Given information —
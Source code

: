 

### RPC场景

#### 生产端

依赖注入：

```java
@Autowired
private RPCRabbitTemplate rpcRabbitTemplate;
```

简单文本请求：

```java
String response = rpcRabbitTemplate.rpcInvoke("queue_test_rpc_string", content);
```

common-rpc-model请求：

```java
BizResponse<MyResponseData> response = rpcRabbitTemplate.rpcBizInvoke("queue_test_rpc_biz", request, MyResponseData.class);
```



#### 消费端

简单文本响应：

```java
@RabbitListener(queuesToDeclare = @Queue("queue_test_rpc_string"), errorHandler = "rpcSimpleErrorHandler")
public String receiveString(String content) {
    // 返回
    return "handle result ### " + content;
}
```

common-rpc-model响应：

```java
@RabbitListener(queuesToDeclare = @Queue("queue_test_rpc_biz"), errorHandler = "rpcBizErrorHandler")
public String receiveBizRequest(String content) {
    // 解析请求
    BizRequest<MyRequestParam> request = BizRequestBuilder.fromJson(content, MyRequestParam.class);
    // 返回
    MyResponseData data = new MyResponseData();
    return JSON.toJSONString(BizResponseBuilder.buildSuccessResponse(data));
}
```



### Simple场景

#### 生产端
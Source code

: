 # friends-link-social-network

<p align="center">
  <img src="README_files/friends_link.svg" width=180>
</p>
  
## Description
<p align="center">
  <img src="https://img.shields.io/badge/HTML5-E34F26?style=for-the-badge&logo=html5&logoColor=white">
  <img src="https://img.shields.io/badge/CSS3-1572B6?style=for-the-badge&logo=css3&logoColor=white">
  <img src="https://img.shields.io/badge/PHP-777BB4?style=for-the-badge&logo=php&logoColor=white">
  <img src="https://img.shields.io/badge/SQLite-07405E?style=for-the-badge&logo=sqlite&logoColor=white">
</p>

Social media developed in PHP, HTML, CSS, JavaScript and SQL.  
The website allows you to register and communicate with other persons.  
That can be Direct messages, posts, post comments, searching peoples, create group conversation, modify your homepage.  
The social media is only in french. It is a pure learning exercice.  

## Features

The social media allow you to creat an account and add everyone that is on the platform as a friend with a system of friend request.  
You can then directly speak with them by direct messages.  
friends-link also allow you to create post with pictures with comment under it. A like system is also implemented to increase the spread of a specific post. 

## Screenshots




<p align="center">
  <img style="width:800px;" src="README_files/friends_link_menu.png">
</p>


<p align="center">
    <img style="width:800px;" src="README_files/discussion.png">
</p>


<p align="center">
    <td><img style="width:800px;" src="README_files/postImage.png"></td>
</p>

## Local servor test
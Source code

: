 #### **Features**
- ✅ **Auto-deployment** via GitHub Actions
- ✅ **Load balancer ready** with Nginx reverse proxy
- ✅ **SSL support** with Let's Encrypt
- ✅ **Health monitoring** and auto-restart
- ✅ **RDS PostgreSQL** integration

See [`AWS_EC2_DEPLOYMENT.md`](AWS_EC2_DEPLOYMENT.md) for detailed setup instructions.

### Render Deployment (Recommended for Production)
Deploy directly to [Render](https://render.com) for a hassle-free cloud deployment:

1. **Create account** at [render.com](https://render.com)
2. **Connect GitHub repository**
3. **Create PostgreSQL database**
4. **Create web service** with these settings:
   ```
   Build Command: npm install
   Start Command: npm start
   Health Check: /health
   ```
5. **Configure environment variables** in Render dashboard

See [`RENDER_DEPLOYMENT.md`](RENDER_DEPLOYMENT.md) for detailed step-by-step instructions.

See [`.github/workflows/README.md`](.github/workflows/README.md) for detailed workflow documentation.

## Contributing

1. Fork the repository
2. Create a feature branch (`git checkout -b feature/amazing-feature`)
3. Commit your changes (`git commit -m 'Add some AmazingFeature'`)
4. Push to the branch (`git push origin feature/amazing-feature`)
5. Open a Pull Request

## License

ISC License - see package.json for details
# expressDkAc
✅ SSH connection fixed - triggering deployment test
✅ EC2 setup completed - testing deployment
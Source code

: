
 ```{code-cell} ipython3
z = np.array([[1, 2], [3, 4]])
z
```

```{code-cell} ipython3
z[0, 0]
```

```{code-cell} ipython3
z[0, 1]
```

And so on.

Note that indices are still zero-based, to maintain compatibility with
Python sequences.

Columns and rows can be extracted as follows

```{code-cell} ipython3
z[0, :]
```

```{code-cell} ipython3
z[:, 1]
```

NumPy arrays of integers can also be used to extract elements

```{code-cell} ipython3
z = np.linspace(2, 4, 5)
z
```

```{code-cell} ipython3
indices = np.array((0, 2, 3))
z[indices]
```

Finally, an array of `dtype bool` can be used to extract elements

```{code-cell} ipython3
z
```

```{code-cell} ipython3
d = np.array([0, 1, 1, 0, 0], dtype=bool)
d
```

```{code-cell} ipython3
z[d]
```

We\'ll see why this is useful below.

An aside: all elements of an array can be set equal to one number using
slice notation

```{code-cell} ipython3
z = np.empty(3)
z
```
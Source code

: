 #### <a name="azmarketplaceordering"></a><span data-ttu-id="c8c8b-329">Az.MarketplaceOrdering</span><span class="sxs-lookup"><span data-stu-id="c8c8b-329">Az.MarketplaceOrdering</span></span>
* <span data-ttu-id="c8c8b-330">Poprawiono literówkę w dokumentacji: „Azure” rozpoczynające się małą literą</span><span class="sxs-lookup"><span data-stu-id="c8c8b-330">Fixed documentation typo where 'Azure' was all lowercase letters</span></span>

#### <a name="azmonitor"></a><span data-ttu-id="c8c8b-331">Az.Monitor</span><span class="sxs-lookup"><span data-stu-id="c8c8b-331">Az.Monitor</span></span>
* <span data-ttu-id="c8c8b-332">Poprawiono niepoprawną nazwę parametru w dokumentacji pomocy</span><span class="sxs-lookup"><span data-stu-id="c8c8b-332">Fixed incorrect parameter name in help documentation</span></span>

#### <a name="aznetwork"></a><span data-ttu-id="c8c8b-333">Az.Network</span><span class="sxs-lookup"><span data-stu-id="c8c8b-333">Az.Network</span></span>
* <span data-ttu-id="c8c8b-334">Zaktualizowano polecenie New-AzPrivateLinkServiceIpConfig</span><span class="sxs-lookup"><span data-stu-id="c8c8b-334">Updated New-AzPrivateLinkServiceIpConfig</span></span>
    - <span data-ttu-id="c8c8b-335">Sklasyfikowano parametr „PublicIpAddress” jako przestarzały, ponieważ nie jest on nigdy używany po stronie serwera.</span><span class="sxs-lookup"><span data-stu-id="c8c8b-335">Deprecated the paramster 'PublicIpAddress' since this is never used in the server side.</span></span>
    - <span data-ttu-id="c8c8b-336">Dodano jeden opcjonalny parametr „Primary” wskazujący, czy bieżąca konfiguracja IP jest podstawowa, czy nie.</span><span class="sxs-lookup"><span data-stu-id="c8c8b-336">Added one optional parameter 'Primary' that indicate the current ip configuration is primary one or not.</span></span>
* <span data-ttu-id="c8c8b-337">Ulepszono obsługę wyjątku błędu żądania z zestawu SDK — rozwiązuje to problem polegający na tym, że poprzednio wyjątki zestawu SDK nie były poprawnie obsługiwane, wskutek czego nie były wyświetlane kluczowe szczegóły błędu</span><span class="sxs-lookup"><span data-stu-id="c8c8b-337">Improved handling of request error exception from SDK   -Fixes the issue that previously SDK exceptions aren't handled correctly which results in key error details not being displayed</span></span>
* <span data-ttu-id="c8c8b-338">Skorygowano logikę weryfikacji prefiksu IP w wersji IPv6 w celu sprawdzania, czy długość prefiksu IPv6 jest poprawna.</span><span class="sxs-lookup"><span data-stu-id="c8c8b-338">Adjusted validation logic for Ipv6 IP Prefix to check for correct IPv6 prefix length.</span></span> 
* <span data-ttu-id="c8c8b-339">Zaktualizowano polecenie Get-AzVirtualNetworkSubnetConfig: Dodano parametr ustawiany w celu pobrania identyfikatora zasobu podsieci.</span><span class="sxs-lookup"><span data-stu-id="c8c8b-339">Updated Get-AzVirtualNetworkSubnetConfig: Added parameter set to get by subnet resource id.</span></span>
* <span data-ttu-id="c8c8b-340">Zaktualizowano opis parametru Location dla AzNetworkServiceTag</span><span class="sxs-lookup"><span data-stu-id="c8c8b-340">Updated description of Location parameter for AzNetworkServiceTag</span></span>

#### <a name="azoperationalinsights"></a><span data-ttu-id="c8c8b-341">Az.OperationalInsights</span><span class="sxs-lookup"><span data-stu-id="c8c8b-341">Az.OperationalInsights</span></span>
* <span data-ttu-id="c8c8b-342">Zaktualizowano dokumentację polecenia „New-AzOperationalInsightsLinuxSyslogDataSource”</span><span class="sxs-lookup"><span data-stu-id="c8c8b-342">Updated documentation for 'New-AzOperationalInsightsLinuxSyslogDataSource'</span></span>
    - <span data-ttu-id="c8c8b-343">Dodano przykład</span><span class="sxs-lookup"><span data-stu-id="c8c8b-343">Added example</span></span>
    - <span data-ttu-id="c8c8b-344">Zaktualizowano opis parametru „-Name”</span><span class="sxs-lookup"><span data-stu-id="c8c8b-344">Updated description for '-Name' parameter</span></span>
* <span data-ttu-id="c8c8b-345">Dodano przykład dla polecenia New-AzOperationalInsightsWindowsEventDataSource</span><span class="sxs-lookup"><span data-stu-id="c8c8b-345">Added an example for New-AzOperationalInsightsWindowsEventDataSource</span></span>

What to produce —
A single figure is required: the number of lines in the entries that hold the string "dtype".

Solution below —
2